For the following sections, we assume a hierarchy of LDAP Organizational Units:

  • Employees
    • Engineering
    • Support

Restructuring

  • In the previously described OrgUnit hierarchy, assume a user Evan belonging to Engineering
  • Evan is being moved from Engineering to the more generic Employees
  • GS kicks evan from the Engineering space and from all the public rooms in it
  • Evan is added to the Support OrgUnit
  • GS invites Evan to the Support Matrix space and all its space-public rooms
  • Result: Moving users around within the company hierarchy is represented by moving them around in the Matrix space.

Offboarding

  • In the previously described OrgUnit hierarchy, assume a user Evan belonging to Engineering
  • Evan is being removed from LDAP entirely, or moved outside of Employees, which is the root space managed by GS
  • Evan’s Matrix account is being deactivated, preventing them from logging in.
  • Evan is subject to the user deletion flow.
  • Result: GS will automatically erase a user from Matrix if they no longer belong to the LDAP space managed by it.

Permission management

  • GS is configured to assign a power level of 50 to every user in groups called moderators or engineering-moderators
  • In the previously described OrgUnit hierarchy, we have users Evan and Brenda belonging to Engineering (and therefore also to Employees).
  • We create two LDAP Security Groups: moderators in Employees and engineering-moderators in Engineering
  • We make Evan a member of moderators, and Brenda a member of engineering-moderators
  • GS assigns a power level of 50 to Evan in the Employees Matrix space and all rooms contained within it – except its subspaces (including Engineering) where Evan’s power level is still the default 0
  • GS assigns a power level of 50 to Brenda in the Engineering and all its child rooms.
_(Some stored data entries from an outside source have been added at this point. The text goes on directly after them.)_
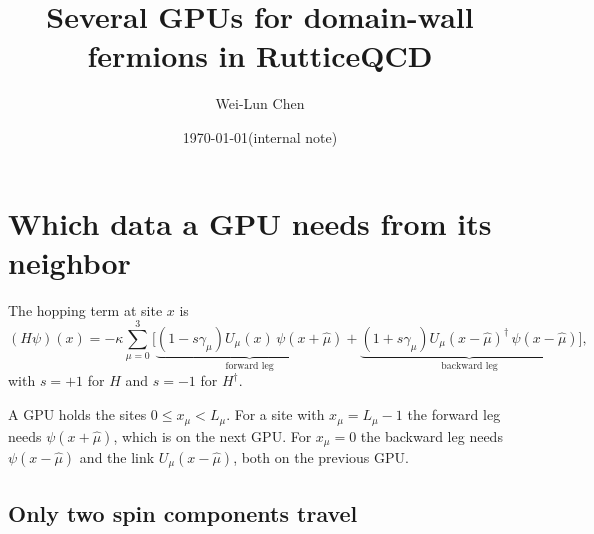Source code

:\documentclass[11pt,a4paper]{article}
\title{Several GPUs for domain-wall fermions in RutticeQCD}
\author{Wei-Lun Chen}
\date{\today\quad(internal note)}
\numberwithin{equation}{section}
\newcommand{\dg}{^{\dagger}}
\begin{document}
\maketitle
\tableofcontents

\section{Which data a GPU needs from its neighbor}

The hopping term at site $x$ is
\begin{equation}
(H\psi)(x) = -\kappa\sum_{\mu=0}^{3}\Big[
\underbrace{(1-s\gamma_\mu)U_\mu(x)\,\psi(x+\hat\mu)}_{\text{forward leg}}
+\underbrace{(1+s\gamma_\mu)U_\mu(x-\hat\mu)\dg\,\psi(x-\hat\mu)}_{\text{backward leg}}\Big],
\end{equation}
with $s=+1$ for $H$ and $s=-1$ for $H\dg$.

A GPU holds the sites $0\le x_\mu<L_\mu$. For a site with $x_\mu=L_\mu-1$ the forward leg needs
$\psi(x+\hat\mu)$, which is on the next GPU. For $x_\mu=0$ the backward leg needs
$\psi(x-\hat\mu)$ and the link $U_\mu(x-\hat\mu)$, both on the previous GPU.

\subsection{Only two spin components travel}
\end{document}
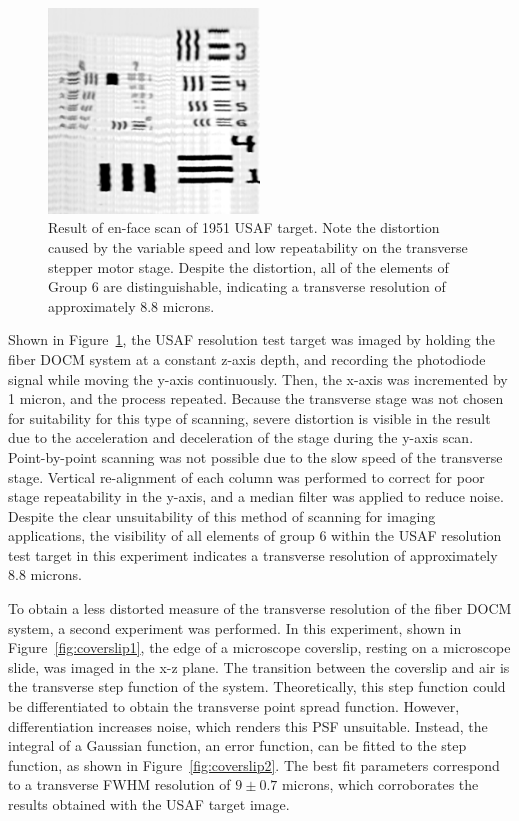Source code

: \begin{figure}[h!]
\centering
\includegraphics[width=0.5\textwidth]{Images/Results/en-face-usaf.png}
\caption[Result of en-face scan of USAF target.]{Result of en-face scan of 1951 USAF target. Note the distortion caused by the variable speed and low repeatability on the transverse stepper motor stage. Despite the distortion, all of the elements of Group 6 are distinguishable, indicating a transverse resolution of approximately 8.8 microns.\label{fig:usaf_oct}}
\end{figure}

Shown in Figure~\ref{fig:usaf_oct}, the USAF resolution test target was imaged by holding the fiber DOCM system at a constant z-axis depth, and recording the photodiode signal while moving the y-axis continuously. Then, the x-axis was incremented by 1 micron, and the process repeated. Because the transverse stage was not chosen for suitability for this type of scanning, severe distortion is visible in the result due to the acceleration and deceleration of the stage during the y-axis scan. Point-by-point scanning was not possible due to the slow speed of the transverse stage. Vertical re-alignment of each column was performed to correct for poor stage repeatability in the y-axis, and a median filter was applied to reduce noise. Despite the clear unsuitability of this method of scanning for imaging applications, the visibility of all elements of group 6 within the USAF resolution test target in this experiment indicates a transverse resolution of approximately 8.8 microns.

To obtain a less distorted measure of the transverse resolution of the fiber DOCM system, a second experiment was performed. In this experiment, shown in Figure~\ref{fig:coverslip1}, the edge of a microscope coverslip, resting on a microscope slide, was imaged in the x-z plane. The transition between the coverslip and air is the transverse step function of the system. Theoretically, this step function could be differentiated to obtain the transverse point spread function. However, differentiation increases noise, which renders this PSF unsuitable. Instead, the integral of a Gaussian function, an error function, can be fitted to the step function, as shown in Figure~\ref{fig:coverslip2}. The best fit parameters correspond to a transverse FWHM resolution of $9 \pm 0.7$ microns, which corroborates the results obtained with the USAF target image.

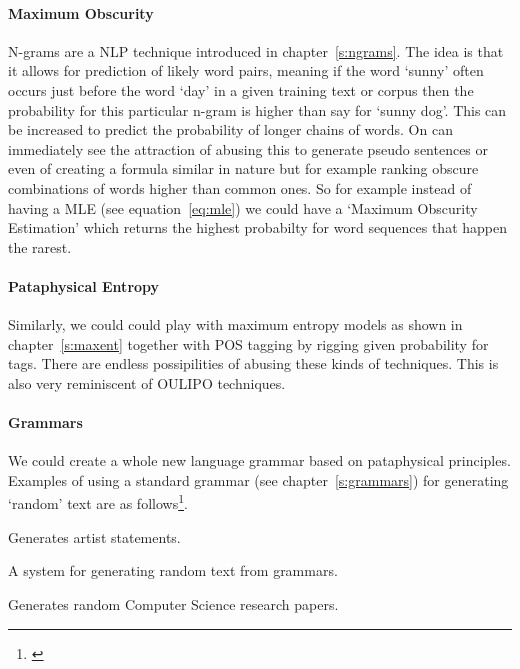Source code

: \paragraph{Maximum Obscurity}
N-grams are a \ac{NLP} technique introduced in chapter~\ref{s:ngrams}. The idea is that it allows for prediction of likely word pairs, meaning if the word `sunny' often occurs just before the word `day' in a given training text or corpus then the probability for this particular n-gram is higher than say for `sunny dog'. This can be increased to predict the probability of longer chains of words. On can immediately see the attraction of abusing this to generate pseudo sentences or even of creating a formula similar in nature but for example ranking obscure combinations of words higher than common ones. So for example instead of having a \ac{MLE} (see equation~\ref{eq:mle}\marginnote{$\bm{\Sigma}$~\ref{eq:mle}}) we could have a `Maximum Obscurity Estimation' which returns the highest probabilty for word sequences that happen the rarest.

\paragraph{Pataphysical Entropy}
Similarly, we could could play with maximum entropy models as shown in chapter~\ref{s:maxent} together with \ac{POS} tagging by rigging given probability for tags. There are endless possipilities of abusing these kinds of techniques. This is also very reminiscent of \ac{OULIPO} techniques. 

\paragraph{Grammars}
We could create a whole new language grammar based on pataphysical principles. Examples of using a standard grammar (see chapter~\ref{s:grammars}) for generating `random' text are as follows\footnote{\autocite{Winter2016,Dada2016,Stribling2016}}.

\begin{adjustwidth}{1cm}{}
\begin{description}[leftmargin=3cm]
  \item[ArtyBollocks] Generates artist statements.
  \item[DadaEngine] A system for generating random text from grammars.
  \item[SciGen] Generates random Computer Science research papers.
\end{description}
\end{adjustwidth}

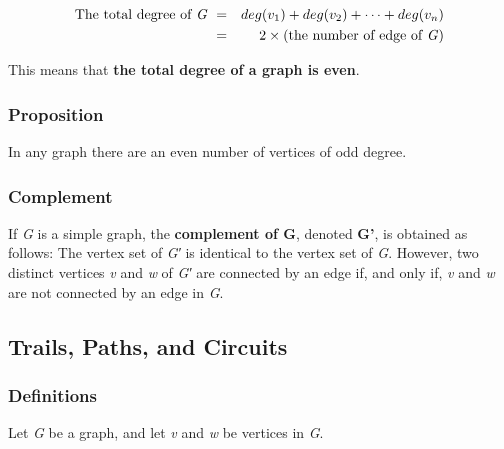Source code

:\documentclass{article}
\begin{document}
\begin{eqnarray}
\text{The total degree of \textit{G} } & = & deg(v_1) + deg(v_2) + \cdots + deg(v_n) \\
& = & 2 \times (\text{the number of edge of \textit{G}})
\end{eqnarray}

This means that \textbf{the total degree of a graph is even}.

\subsubsection{Proposition}
In any graph there are an even number of vertices of odd degree.

\subsubsection{Complement}
If \textit{G} is a simple graph, the \textbf{complement of G}, denoted \textbf{G'}, is obtained as follows: The vertex set of \textit{G′} is identical to the vertex set of \textit{G}. However, two distinct vertices \textit{v} and \textit{w} of \textit{G′} are connected by an edge if, and only if, \textit{v} and \textit{w} are not connected by an edge in \textit{G}.

\subsection{Trails, Paths, and Circuits}
\subsubsection{Definitions}
Let \textit{G} be a graph, and let \textit{v} and \textit{w} be vertices in \textit{G}.
\end{document}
Brenda still has a default power level of 0 in Employees
  • The spaces managed by GS allow its moderators (PL 50) to create child rooms and spaces
  • Result: LDAP Security Groups can be used to manage Matrix power levels in a granular and configurable manner

LDAP as a source of truth

  • In a space hierarchy managed by GS, a user acquires a power level higher than the one described in their LDAP security group
  • In response to that, GS demotes the user back to the power level that they should have according to LDAP. If the user is currently an Admin, GS will temporarily take over their account and make them demote themselves.
  • A user, for any reason, ends up in a room that they shouldn’t be in – for example, a room they were a member of now becomes a part of the company Space.
  • In response to that, GS immediately kicks them from the room they weren’t supposed to be in.
  • Result: LDAP is the source of truth, and any changes in Matrix that don’t conform to the rules established in LDAP get automatically corrected.